This is the first book that provides readers with a deep technical overview of recent advances in resource management for wireless networks at different layers of the protocol stack. The subject is explored in various wireless networks, such as ad hoc wireless networks, 3G/4G cellular, IEEE 802.11, and Bluetooth personal area networks.
Survey chapters give an excellent introduction to key topics in resource management for wireless networks, while experts will be satisfied by the technical depth of the knowledge imparted in chapters exploring hot research topics.
Following the pattern of the Internet growth in popularity, started in the early 1990s, the current unprecedented expansion of wireless technology promises to have an even greater effect on how people communicate and interact, with considerable socio-economic impact all over the world. The driving force behind this growth is the remarkable progress in component miniaturization, integration, and also developments in waveforms, coding, and communication protocols.

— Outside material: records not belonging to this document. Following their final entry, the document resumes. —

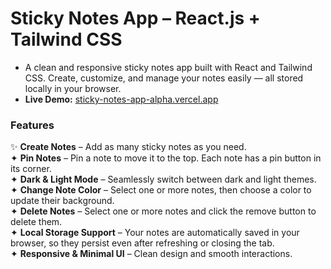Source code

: # Sticky Notes App – React.js + Tailwind CSS
- A clean and responsive sticky notes app built with React and Tailwind CSS. Create, customize, and manage your notes easily — all stored locally in your browser.
- **Live Demo:** [sticky-notes-app-alpha.vercel.app](https://sticky-notes-app-alpha.vercel.app/)

### Features
✨  **Create Notes** – Add as many sticky notes as you need.<br>
✦  **Pin Notes** – Pin a note to move it to the top. Each note has a pin button in its corner.<br>
✦  **Dark & Light Mode** – Seamlessly switch between dark and light themes.<br>
✦  **Change Note Color** – Select one or more notes, then choose a color to update their background.<br>
✦  **Delete Notes** – Select one or more notes and click the remove button to delete them.<br>
✦  **Local Storage Support** – Your notes are automatically saved in your browser, so they persist even after refreshing or closing the tab.<br>
✦  **Responsive & Minimal UI** – Clean design and smooth interactions.<br>
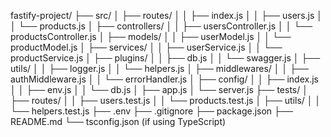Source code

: fastify-project/
├── src/
│ ├── routes/
│ │ ├── index.js
│ │ ├── users.js
│ │ └── products.js
│ ├── controllers/
│ │ ├── usersController.js
│ │ └── productsController.js
│ ├── models/
│ │ ├── userModel.js
│ │ └── productModel.js
│ ├── services/
│ │ ├── userService.js
│ │ └── productService.js
│ ├── plugins/
│ │ ├── db.js
│ │ └── swagger.js
│ ├── utils/
│ │ ├── logger.js
│ │ └── helpers.js
│ ├── middlewares/
│ │ ├── authMiddleware.js
│ │ └── errorHandler.js
│ ├── config/
│ │ ├── index.js
│ │ ├── env.js
│ │ └── db.js
│ ├── app.js
│ └── server.js
├── tests/
│ ├── routes/
│ │ ├── users.test.js
│ │ └── products.test.js
│ ├── utils/
│ │ └── helpers.test.js
├── .env
├── .gitignore
├── package.json
├── README.md
└── tsconfig.json (if using TypeScript)
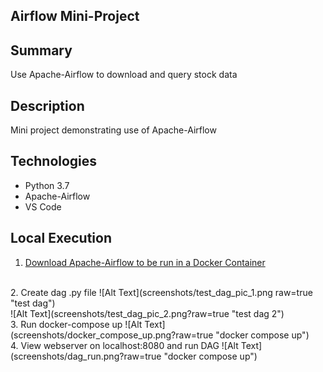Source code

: ## Airflow Mini-Project

## Summary
Use Apache-Airflow to download and query stock data  

## Description
Mini project demonstrating use of Apache-Airflow

## Technologies
- Python 3.7
- Apache-Airflow
- VS Code

## Local Execution
1. [Download Apache-Airflow to be run in a Docker Container](https://towardsdatascience.com/run-airflow-docker-1b83a57616fb)
<br>
2. Create dag .py file
![Alt Text](screenshots/test_dag_pic_1.png raw=true "test dag")
<br>
![Alt Text](screenshots/test_dag_pic_2.png?raw=true "test dag 2")
<br>
3. Run docker-compose up
![Alt Text](screenshots/docker_compose_up.png?raw=true "docker compose up")
<br>
4. View webserver on localhost:8080 and run DAG
![Alt Text](screenshots/dag_run.png?raw=true "docker compose up")

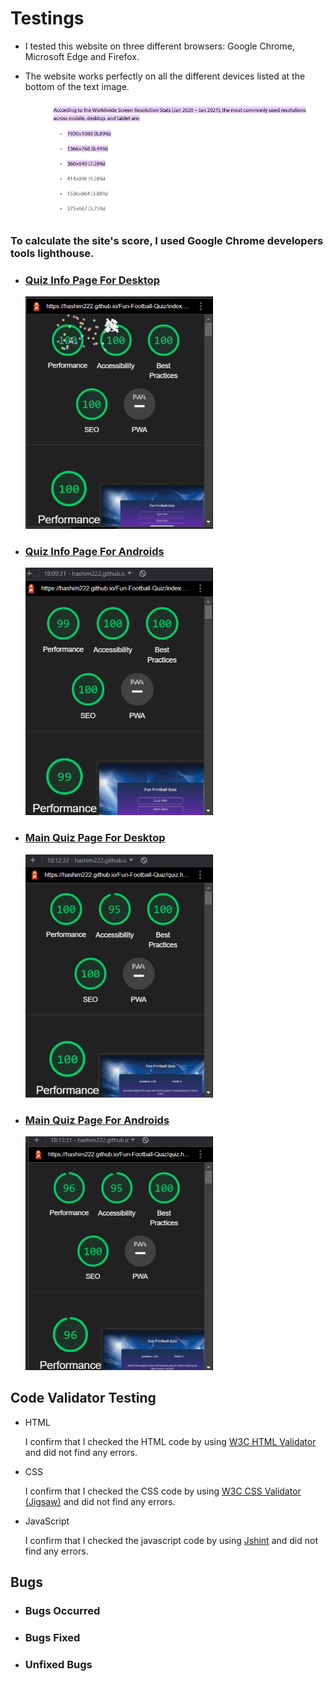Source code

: # Testings


* I tested this website on three different browsers: Google Chrome, Microsoft Edge and Firefox.
* The website works perfectly on all the different devices listed at the bottom of the text image.

  ![this image shows that this website works on which devices](assets/images/Readme-Images/devices-resolutions.png)
  
### To calculate the site's score, I used Google Chrome developers tools lighthouse.

   * ### [Quiz Info Page For Desktop](assets/images/Readme-Images/desktop-quiz-info.png) 

     ![this is an image of desktop quiz information page](assets/images/Readme-Images/desktop-quiz-info.png)

   * ### [Quiz Info Page For Androids](assets/images/Readme-Images/mobile-quiz-info.png) 

     ![this is an image of android quiz information page](assets/images/Readme-Images/mobile-quiz-info.png)

   * ### [Main Quiz Page For Desktop](assets/images/Readme-Images/desktop-quiz-main.png) 

     ![this is an image of desktop main quiz page](assets/images/Readme-Images/desktop-quiz-main.png)

   * ### [Main Quiz Page For Androids](assets/images/Readme-Images/mobile-quiz-main.png) 

     ![this is an image of android main quiz page](assets/images/Readme-Images/mobile-quiz-main.png)

## Code Validator Testing
 * HTML 

    I confirm that I checked the HTML code by using [W3C HTML Validator](https://validator.w3.org/#validate_by_input) and did not find any errors.    

 * CSS 

    I confirm that I checked the CSS code by using [W3C CSS Validator (Jigsaw)](https://jigsaw.w3.org/css-validator/#validate_by_input) and did not find any errors. 

* JavaScript

   I confirm that I checked the javascript code by using [Jshint](https://jshint.com/) and did not find any errors.
   
 ## Bugs

* ### Bugs Occurred


 
* ### Bugs Fixed



* ### Unfixed Bugs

Besides established infrastructure-based wireless networks (cellular, WLAN, satellite) ad-hoc wireless networks emerge as a new platform for distributed applications and for personal communication in scenarios where deploying infrastructure is not feasible. In ad-hoc wireless networks, each node is capable of forwarding packets on behalf of other nodes, so that multi-hop paths provide end-to-end connectivity. The increased flexibility and mobility of ad-hoc wireless networks are favored for applications in law enforcement, homeland defense and military.
In a world where wireless networks become increasingly interoperable with each other and with the high-speed wired Internet, personal communication systems will transform into universal terminals with instant access to variate content and able of handle demanding tasks, such as multimedia and real-time video. With users roaming between networks, and with wide variation in wireless link quality even in a single domain, the communications terminal must continue to provide a level of Quality of Service that is acceptable to the user and conforms to a contracted Service Level Agreement.
Taking these into considerations, the network must provide mechanisms for controlling connection admission, service differentiation, end-to-end communication delay and connection data rate. These functions are different aspects of network resource management that contribute to provisioning of Quality of Service.
For some applications, a critical element is application lifetime - the time the application remains operational before energy reserves at network nodes are depleted and normal operation is hindered. To extend the application lifetime, it is essential to have judicious power management at each node and to employ energy-efficient communication protocols that address the energy efficiency issue at the network scale. Extensive research has been performed over the last few years in the area of effective network resource management, QoS and energy-efficient protocols for wireless networks. This book presents a snapshot of representative work in the field and targets an audience that includes researchers, faculty members, students and other professionals interested in this field.